Kaycee Lai spent years in Silicon Valley trying to avoid calling attention to his ethnic identity.
Early in his career, if he left work to get bubble tea, a Taiwanese drink, he’d tell his white colleagues he was getting coffee. When co-workers made comments about his race—such as suggesting that, as an Asian male, he should be in coding rather than sales—he would laugh them off.
“For the longest time, Asian-Americans have felt like you can achieve the American dream so long as you shut up and aren’t seen,” says Mr. Lai, who worked at Microsoft and software company VMware before founding his own data-analytics firm, Promethium, in 2018.

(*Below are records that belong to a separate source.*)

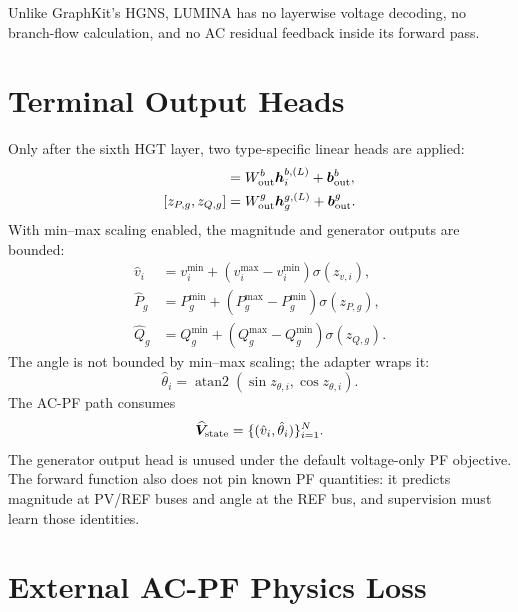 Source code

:\documentclass[10pt]{article}
\begin{document}
Unlike GraphKit's HGNS, LUMINA has no layerwise voltage decoding, no branch-flow
calculation, and no AC residual feedback inside its forward pass.

\section{Terminal Output Heads}

Only after the sixth HGT layer, two type-specific linear heads are applied:
\begin{align}
 [z_{\theta,i},z_{v,i}]&=W_{\rm out}^{b}\bm h_i^{b,(L)}+\bm b_{\rm out}^{b},\\
 [z_{P,g},z_{Q,g}]&=W_{\rm out}^{g}\bm h_g^{g,(L)}+\bm b_{\rm out}^{g}.
\end{align}
With min--max scaling enabled, the magnitude and generator outputs are bounded:
\begin{align}
 \hat v_i&=v_i^{\min}+(v_i^{\max}-v_i^{\min})\sigma(z_{v,i}),\\
 \hat P_g&=P_g^{\min}+(P_g^{\max}-P_g^{\min})\sigma(z_{P,g}),\\
 \hat Q_g&=Q_g^{\min}+(Q_g^{\max}-Q_g^{\min})\sigma(z_{Q,g}).
\end{align}
The angle is not bounded by min--max scaling; the adapter wraps it:
\begin{equation}
 \hat\theta_i=\operatorname{atan2}(\sin z_{\theta,i},\cos z_{\theta,i}).
\end{equation}
The AC-PF path consumes
\begin{equation}
 \widehat{\bm V}_{\rm state}=\{(\hat v_i,\hat\theta_i)\}_{i=1}^{N}.
\end{equation}
The generator output head is unused under the default voltage-only PF objective.
The forward function also does not pin known PF quantities: it predicts
magnitude at PV/REF buses and angle at the REF bus, and supervision must learn
those identities.

\section{External AC-PF Physics Loss}
\end{document}
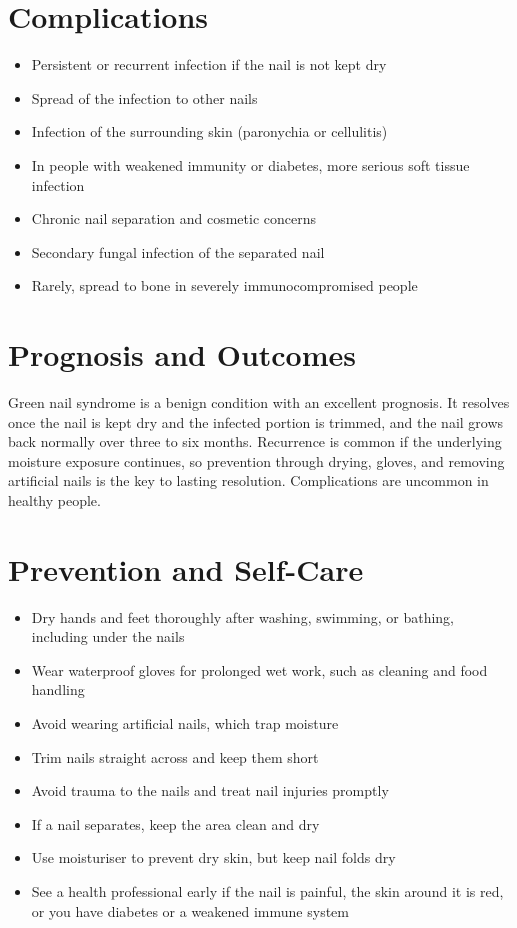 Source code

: \section*{Complications}
\begin{itemize}
    \item Persistent or recurrent infection if the nail is not kept dry
    \item Spread of the infection to other nails
    \item Infection of the surrounding skin (paronychia or cellulitis)
    \item In people with weakened immunity or diabetes, more serious soft tissue infection
    \item Chronic nail separation and cosmetic concerns
    \item Secondary fungal infection of the separated nail
    \item Rarely, spread to bone in severely immunocompromised people
\end{itemize}

\section*{Prognosis and Outcomes}
Green nail syndrome is a benign condition with an excellent prognosis. It resolves once the nail is kept dry and the infected portion is trimmed, and the nail grows back normally over three to six months. Recurrence is common if the underlying moisture exposure continues, so prevention through drying, gloves, and removing artificial nails is the key to lasting resolution. Complications are uncommon in healthy people.

\section*{Prevention and Self-Care}
\begin{itemize}
    \item Dry hands and feet thoroughly after washing, swimming, or bathing, including under the nails
    \item Wear waterproof gloves for prolonged wet work, such as cleaning and food handling
    \item Avoid wearing artificial nails, which trap moisture
    \item Trim nails straight across and keep them short
    \item Avoid trauma to the nails and treat nail injuries promptly
    \item If a nail separates, keep the area clean and dry
    \item Use moisturiser to prevent dry skin, but keep nail folds dry
    \item See a health professional early if the nail is painful, the skin around it is red, or you have diabetes or a weakened immune system
\end{itemize}


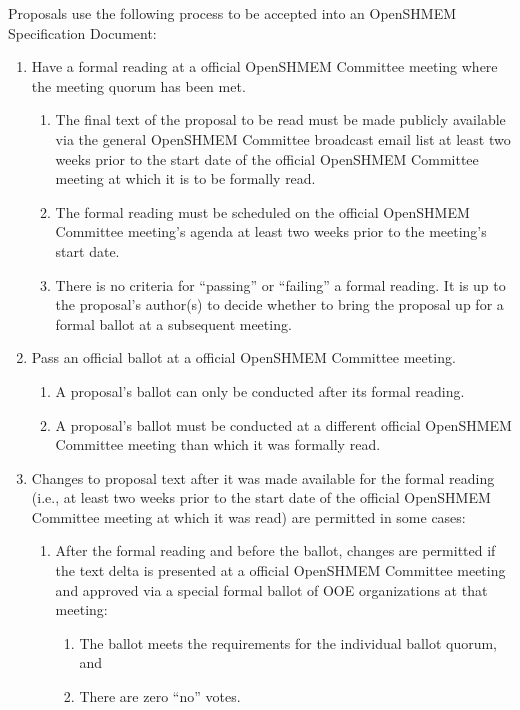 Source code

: Proposals use the following process to be accepted into
an OpenSHMEM Specification Document:

\begin{enumerate}
\item Have a formal reading at a official OpenSHMEM Committee meeting where the
  meeting quorum has been met.
  \begin{enumerate}
  \item The final text of the proposal to be read must be made
    publicly available via the general OpenSHMEM Committee broadcast email list
    at least two weeks prior to the start date of the official OpenSHMEM
    Committee meeting at which it is to be formally read.
  \item The formal reading must be scheduled on the official OpenSHMEM Committee
    meeting's agenda at least two weeks prior to the meeting's start
    date.
  \item There is no criteria for ``passing'' or ``failing'' a formal
    reading.  It is up to the proposal's author(s) to decide whether
    to bring the proposal up for a formal ballot at a subsequent
    meeting.
  \end{enumerate}

\item Pass an official ballot at a official OpenSHMEM Committee meeting.
  \begin{enumerate}
  \item A proposal's ballot can only be conducted after its
    formal reading.
  \item A proposal's ballot must be conducted at a different
    official OpenSHMEM Committee meeting than which it was formally read.
  \end{enumerate}

\item Changes to proposal text after it was made available for the
  formal reading (i.e., at least two weeks prior to the start date of
  the official OpenSHMEM Committee meeting at which it was read) are permitted
  in some cases:
  \begin{enumerate}
  \item After the formal reading and before the ballot, changes are permitted if the text
    delta is presented at a official OpenSHMEM Committee meeting and approved
    via a special formal ballot of OOE organizations at that
    meeting:
    \begin{enumerate}
    \item The ballot meets the requirements for the individual
      ballot quorum, and
    \item There are zero ``no'' votes.
    \end{enumerate}


\end{enumerate}
\end{enumerate}
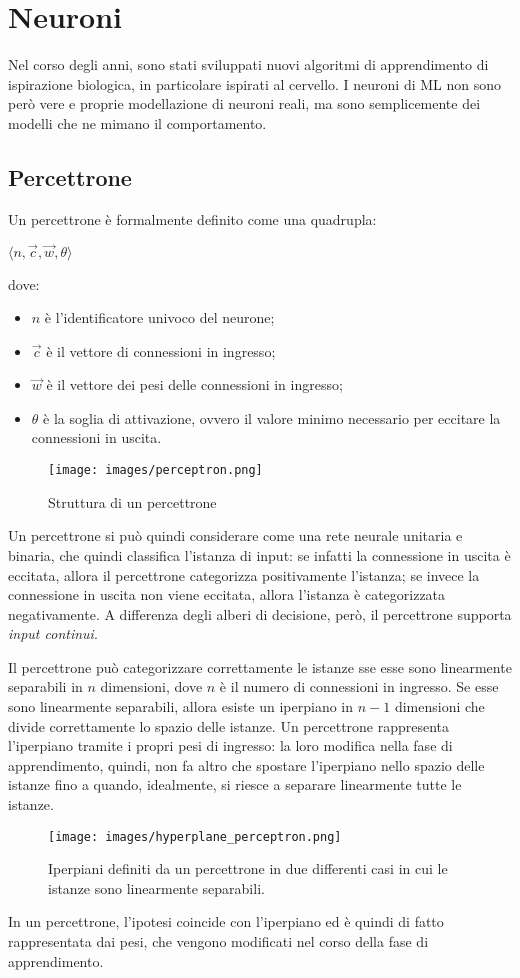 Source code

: \section{Neuroni}
Nel corso degli anni, sono stati sviluppati nuovi algoritmi di apprendimento di ispirazione biologica, in particolare ispirati al cervello.
I neuroni di ML non sono però vere e proprie modellazione di neuroni reali, ma sono semplicemente dei modelli che ne mimano il comportamento.

\subsection{Percettrone}
Un percettrone è formalmente definito come una quadrupla:
\begin{center}
    $\langle n, \Vec{c}, \Vec{w}, \theta \rangle$
\end{center}
dove:
\begin{itemize}
    \item $n$ è l'identificatore univoco del neurone;
    \item $\Vec{c}$ è il vettore di connessioni in ingresso;
    \item $\Vec{w}$ è il vettore dei pesi delle connessioni in ingresso;
    \item $\theta$ è la soglia di attivazione, ovvero il valore minimo necessario per eccitare la connessioni in uscita.
\end{itemize}

\begin{figure}[h]
    \centering
    \texttt{[image: images/perceptron.png]}
    \caption{Struttura di un percettrone}
    \label{fig:perceptron}
\end{figure}
Un percettrone si può quindi considerare come una rete neurale unitaria e binaria, che quindi classifica l'istanza di input: se infatti la connessione in uscita è eccitata, allora il percettrone categorizza positivamente l'istanza; se invece la connessione in uscita non viene eccitata, allora l'istanza è categorizzata negativamente.
A differenza degli alberi di decisione, però, il percettrone supporta \textit{input continui}.

Il percettrone può categorizzare correttamente le istanze sse esse sono linearmente separabili in $n$ dimensioni, dove $n$ è il numero di connessioni in ingresso. Se esse sono linearmente separabili, allora esiste un iperpiano in $n-1$ dimensioni che divide correttamente lo spazio delle istanze.
Un percettrone rappresenta l'iperpiano tramite i propri  pesi di ingresso: la loro modifica nella fase di apprendimento, quindi, non fa altro che spostare l'iperpiano nello spazio delle istanze fino a quando, idealmente, si riesce a separare linearmente tutte le istanze.
\begin{figure}[h]
    \centering
    \texttt{[image: images/hyperplane\_perceptron.png]}
    \caption{Iperpiani definiti da un percettrone in due differenti casi in cui le istanze sono linearmente separabili.}
    \label{fig:hyperplane_perceptron}
\end{figure}
In un percettrone, l'ipotesi coincide con l'iperpiano ed è quindi di fatto rappresentata dai pesi, che vengono modificati nel corso della fase di apprendimento.

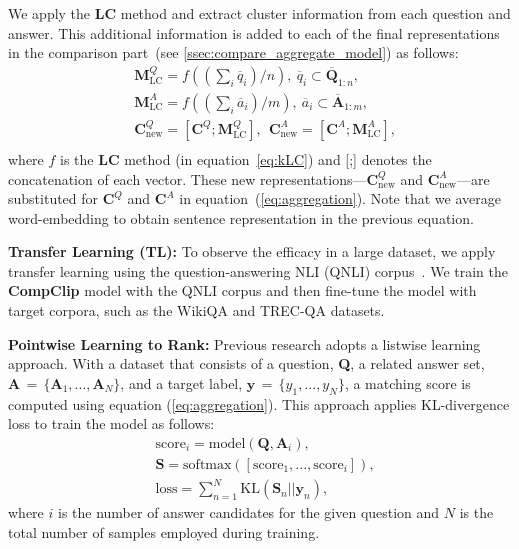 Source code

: \documentclass[sigconf]{acmart}
\begin{document}
We apply the \textbf{LC} method and extract cluster information from each question and answer. This additional information is added to each of the final representations in the comparison part~(see \ref{ssec:compare_aggregate_model}) as follows:
\begin{equation}
\begin{aligned}
& \textbf{M}_{\text{LC}}^Q=f(({\scriptstyle\sum_i}\overline{q}_i)/n),~\overline{q}_i\subset{\overline{\textbf{Q}}_{1:n}}, \\
& \textbf{M}_{\text{LC}}^A=f(({\scriptstyle\sum_i}\overline{a}_i)/m),~\overline{a}_i\subset{\overline{\textbf{A}}_{1:m}}, \\
& \textbf{C}^Q_{\text{new}}= [\textbf{C}^Q;\textbf{M}_{\text{LC}}^Q],~~\textbf{C}^A_{\text{new}}= [\textbf{C}^A;\textbf{M}_{\text{LC}}^A], \\
\end{aligned}
\label{eq:lc}
\end{equation}
where $f$ is the \textbf{LC} method (in equation~\ref{eq:kLC}) and [;] denotes the concatenation of each vector.
These new representations—$\textbf{C}^Q_{\text{new}}$ and $\textbf{C}^A_{\text{new}}$—are substituted for $\textbf{C}^Q$ and $\textbf{C}^A$ in equation~(\ref{eq:aggregation}).
Note that we average word-embedding to obtain sentence representation in the previous equation.


\vspace*{2mm}
\noindent\textbf{Transfer Learning (TL): }
To observe the efficacy in a large dataset, we apply transfer learning using the question-answering NLI (QNLI) corpus~\cite{wang2018glue}.
We train the \textbf{CompClip} model with the QNLI corpus and then fine-tune the model with target corpora, such as the WikiQA and TREC-QA datasets.

\vspace*{2mm}
\noindent\textbf{Pointwise Learning to Rank: }
Previous research adopts a listwise learning approach.
With a dataset that consists of a question, \textbf{Q}, a related answer set, $\textbf{A}\,{=}\,\{\textbf{A}_1, ..., \textbf{A}_N\}$, and a target label, $\textbf{y}\,{=}\,\{y_1, ..., y_N\}$, a matching score is computed using equation (\ref{eq:aggregation}).
This approach applies KL-divergence loss to train the model as follows:
\begin{equation}
\begin{aligned}
& \text{score}_i = \text{model}(\textbf{Q}, \textbf{A}_i), \\
& \textbf{S}=\text{softmax}([\text{score}_1, ..., \text{score}_i]), \\
& \text{loss} = {\scriptstyle\sum_{n=1}^{N}}\text{KL}(\textbf{S}_n||\textbf{y}_n),
\end{aligned}
\label{eq:pointw-wise-learning-to-rank}
\end{equation}
where $i$ is the number of answer candidates for the given question and $N$ is the total number of samples employed during training.
\end{document}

But amid a wave of outrage and sorrow prompted by a recent surge in verbal and physical attacks against people of Asian descent, that sentiment is changing among many Asian-American professionals. Since the Atlanta shooting last month in which six women of Asian descent were among eight killed, many Asian professionals have talked at company town halls about their experiences of racism and what it means to be Asian in U.S. workplaces and society. Some have pushed for donations from their employers toward issues facing Asian communities, while others have simply called for Asians to be more visible in the workplace.
“When you’re sticking out like a sore thumb, you try harder to blend in,” says Mr. Lai, 44. “But this is a new generation, and we feel like we do have a right to be heard.”